▶ **Exercise instructions**
Records follow. Copy every line with "should".

Records contained in a dataset
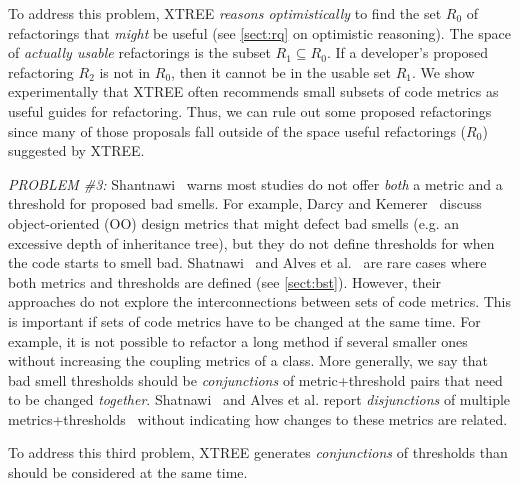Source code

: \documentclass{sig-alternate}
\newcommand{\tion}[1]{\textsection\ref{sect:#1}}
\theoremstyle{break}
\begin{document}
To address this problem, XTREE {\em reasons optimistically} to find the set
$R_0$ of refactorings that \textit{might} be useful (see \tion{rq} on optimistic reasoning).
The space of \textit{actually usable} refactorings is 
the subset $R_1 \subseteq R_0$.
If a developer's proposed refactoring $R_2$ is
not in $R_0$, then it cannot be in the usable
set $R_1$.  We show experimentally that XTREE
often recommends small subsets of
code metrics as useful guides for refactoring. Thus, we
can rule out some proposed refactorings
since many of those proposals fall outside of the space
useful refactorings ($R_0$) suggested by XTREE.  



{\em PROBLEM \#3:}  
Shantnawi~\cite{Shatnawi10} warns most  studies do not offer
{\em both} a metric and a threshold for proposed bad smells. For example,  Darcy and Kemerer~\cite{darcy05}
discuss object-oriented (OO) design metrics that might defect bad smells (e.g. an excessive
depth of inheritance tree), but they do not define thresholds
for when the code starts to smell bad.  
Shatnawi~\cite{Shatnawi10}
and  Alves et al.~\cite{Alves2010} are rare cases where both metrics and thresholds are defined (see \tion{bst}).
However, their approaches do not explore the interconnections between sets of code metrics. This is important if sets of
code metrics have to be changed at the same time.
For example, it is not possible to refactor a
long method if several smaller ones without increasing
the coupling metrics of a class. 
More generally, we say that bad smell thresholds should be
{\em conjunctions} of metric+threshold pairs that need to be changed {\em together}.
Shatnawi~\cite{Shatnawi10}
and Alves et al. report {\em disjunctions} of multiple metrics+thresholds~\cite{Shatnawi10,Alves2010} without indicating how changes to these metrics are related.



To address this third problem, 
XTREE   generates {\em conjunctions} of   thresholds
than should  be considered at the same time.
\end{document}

▶ **Answer space**
More generally, we say that bad smell thresholds should be
than should  be considered at the same time.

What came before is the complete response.